- Polish theatrical release poster
- Polish: Powrót do tamtych dni
- Directed by: Konrad Aksinowicz
- Written by: Konrad Aksinowicz
- Produced by: Agnieszka Chromicka
- Starring: Teodor Koziar; Weronika Książkiewicz; Maciej Stuhr;
- Cinematography: Jakub Jakielaszek
- Edited by: Witold Chomiński
- Music by: Marcin Mirowski
- Production company: Chroma Pro
- Distributed by: Kino Świat
- Release date: 12 September 2021 (Gdynia);
- Running time: 104 minutes
- Country: Poland
- Language: Polish

= Back to Those Days =

2021 Polish film by Konrad Aksinowicz

Back to Those Days (Powrót do tamtych dni) is a 2021 Polish coming of age drama film written and directed by Konrad Aksinowicz. Originally titled Return to Legoland (Powrót do Legolandu), it premiered at the Polish Film Festival on 12 September 2021.

==Premise==
Like many children in 1990s post-communist Poland, Tomek lives with his mother Helena while his father Alek works in the United States.
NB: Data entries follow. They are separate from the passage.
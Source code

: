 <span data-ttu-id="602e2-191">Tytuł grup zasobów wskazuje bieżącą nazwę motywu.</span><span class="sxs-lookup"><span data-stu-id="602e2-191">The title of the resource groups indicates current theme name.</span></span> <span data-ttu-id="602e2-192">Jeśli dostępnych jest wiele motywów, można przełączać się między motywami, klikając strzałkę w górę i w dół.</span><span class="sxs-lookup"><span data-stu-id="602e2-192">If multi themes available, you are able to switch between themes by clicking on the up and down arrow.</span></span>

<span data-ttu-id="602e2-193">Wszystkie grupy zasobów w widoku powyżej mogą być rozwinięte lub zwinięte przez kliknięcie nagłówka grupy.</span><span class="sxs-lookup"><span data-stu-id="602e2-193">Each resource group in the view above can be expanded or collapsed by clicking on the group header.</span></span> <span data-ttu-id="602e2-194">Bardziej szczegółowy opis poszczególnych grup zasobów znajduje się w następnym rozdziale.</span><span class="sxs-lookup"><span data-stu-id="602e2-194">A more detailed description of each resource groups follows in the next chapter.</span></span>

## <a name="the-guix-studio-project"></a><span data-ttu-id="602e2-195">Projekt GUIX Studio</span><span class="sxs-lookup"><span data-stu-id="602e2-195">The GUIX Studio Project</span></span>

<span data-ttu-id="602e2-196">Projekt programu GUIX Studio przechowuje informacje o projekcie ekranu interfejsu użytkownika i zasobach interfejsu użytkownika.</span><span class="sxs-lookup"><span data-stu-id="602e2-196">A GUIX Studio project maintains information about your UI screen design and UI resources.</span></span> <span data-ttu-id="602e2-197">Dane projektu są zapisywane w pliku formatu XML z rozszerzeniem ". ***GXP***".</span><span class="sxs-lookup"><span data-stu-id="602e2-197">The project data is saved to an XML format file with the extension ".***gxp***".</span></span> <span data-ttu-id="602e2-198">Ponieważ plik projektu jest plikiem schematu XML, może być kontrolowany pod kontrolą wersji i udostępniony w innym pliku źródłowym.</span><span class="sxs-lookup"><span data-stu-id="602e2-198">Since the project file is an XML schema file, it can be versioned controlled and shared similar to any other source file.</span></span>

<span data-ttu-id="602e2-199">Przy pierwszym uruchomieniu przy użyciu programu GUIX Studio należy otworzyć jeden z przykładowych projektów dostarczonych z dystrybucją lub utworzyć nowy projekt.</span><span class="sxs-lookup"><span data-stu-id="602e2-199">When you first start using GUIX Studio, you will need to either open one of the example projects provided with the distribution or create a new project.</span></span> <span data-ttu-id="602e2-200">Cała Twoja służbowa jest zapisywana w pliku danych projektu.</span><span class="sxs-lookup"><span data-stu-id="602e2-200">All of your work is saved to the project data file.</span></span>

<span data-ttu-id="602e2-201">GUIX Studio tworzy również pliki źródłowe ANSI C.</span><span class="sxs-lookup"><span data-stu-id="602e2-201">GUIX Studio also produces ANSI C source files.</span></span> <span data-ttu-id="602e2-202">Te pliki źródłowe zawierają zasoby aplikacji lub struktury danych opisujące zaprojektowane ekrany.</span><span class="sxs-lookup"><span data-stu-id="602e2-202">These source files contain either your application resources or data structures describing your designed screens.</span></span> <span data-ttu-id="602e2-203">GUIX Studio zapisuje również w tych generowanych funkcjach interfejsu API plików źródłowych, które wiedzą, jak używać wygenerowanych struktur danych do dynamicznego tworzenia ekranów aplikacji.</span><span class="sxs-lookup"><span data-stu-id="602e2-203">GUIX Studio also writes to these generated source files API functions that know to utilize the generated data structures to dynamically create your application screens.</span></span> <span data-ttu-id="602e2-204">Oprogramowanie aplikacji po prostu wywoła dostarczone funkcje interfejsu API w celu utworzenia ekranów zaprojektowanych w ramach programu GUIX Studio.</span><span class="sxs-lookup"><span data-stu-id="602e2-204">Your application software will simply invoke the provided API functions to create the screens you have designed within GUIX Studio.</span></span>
When Alek unexpectedly returns to Poland, he brings money and expensive gifts, but his alcohol addiction soon takes over the family.

==Cast==
- Teodor Koziar as Tomek Malinowski
- Weronika Książkiewicz as Helena Malinowska
- Maciej Stuhr as Alek Malinowski
- Katarzyna Warnke as Eve
- Sebastian Stankiewicz as Romek
- Bogdan Koca as Stanisław Pipa
- Anna Majcher as Danka
- Kacper Janusiński as Daniel Słabiak
- Marek Marchewa as Rajmund "Moskit" Moskicki

==Production==
Set and shot in Wrocław, the film is semi-autobiographical and based on director Konrad Aksinowicz's own childhood in the Szczepin housing estate. Newcomer and Wrocław native Teodor Koziar was persuaded by his mother to audition for the role after having attended theater classes for a short time.